Exercise instructions ->
The range to reproduce runs from the line containing "## Getting Started" through the last line of the listing below; give exactly those lines and no others.

====================

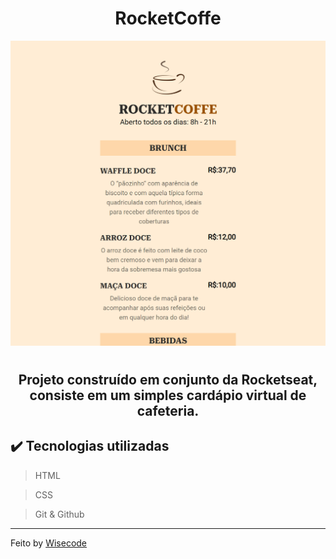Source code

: <h1 align = "center">  RocketCoffe</h1> 

<p align="center">
<img 
    src="img/preview.png"
    width="600"
/>
</p>

#
<h2 align="center">
Projeto construído em conjunto da Rocketseat, consiste em um simples cardápio virtual de cafeteria.
</h2>



## ✔️ Tecnologias utilizadas 
> HTML 

> CSS 

> Git & Github

---
Feito by [Wisecode](https://github.com/wisecoden)
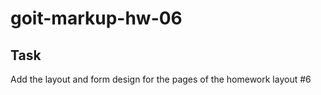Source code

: # goit-markup-hw-06

## Task

Add the layout and form design for the pages of the homework layout #6
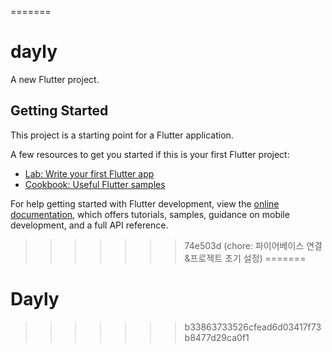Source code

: 
=======
# dayly

A new Flutter project.

## Getting Started

This project is a starting point for a Flutter application.

A few resources to get you started if this is your first Flutter project:

- [Lab: Write your first Flutter app](https://docs.flutter.dev/get-started/codelab)
- [Cookbook: Useful Flutter samples](https://docs.flutter.dev/cookbook)

For help getting started with Flutter development, view the
[online documentation](https://docs.flutter.dev/), which offers tutorials,
samples, guidance on mobile development, and a full API reference.
>>>>>>> 74e503d (chore: 파이어베이스 연결&프로젝트 초기 설정)
=======
# Dayly
>>>>>>> b33863733526cfead6d03417f73b8477d29ca0f1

====================

Exercise solution ->
## Getting Started

This project is a starting point for a Flutter application.

A few resources to get you started if this is your first Flutter project:

- [Lab: Write your first Flutter app](https://docs.flutter.dev/get-started/codelab)
- [Cookbook: Useful Flutter samples](https://docs.flutter.dev/cookbook)

For help getting started with Flutter development, view the
[online documentation](https://docs.flutter.dev/), which offers tutorials,
samples, guidance on mobile development, and a full API reference.
>>>>>>> 74e503d (chore: 파이어베이스 연결&프로젝트 초기 설정)
=======
# Dayly
>>>>>>> b33863733526cfead6d03417f73b8477d29ca0f1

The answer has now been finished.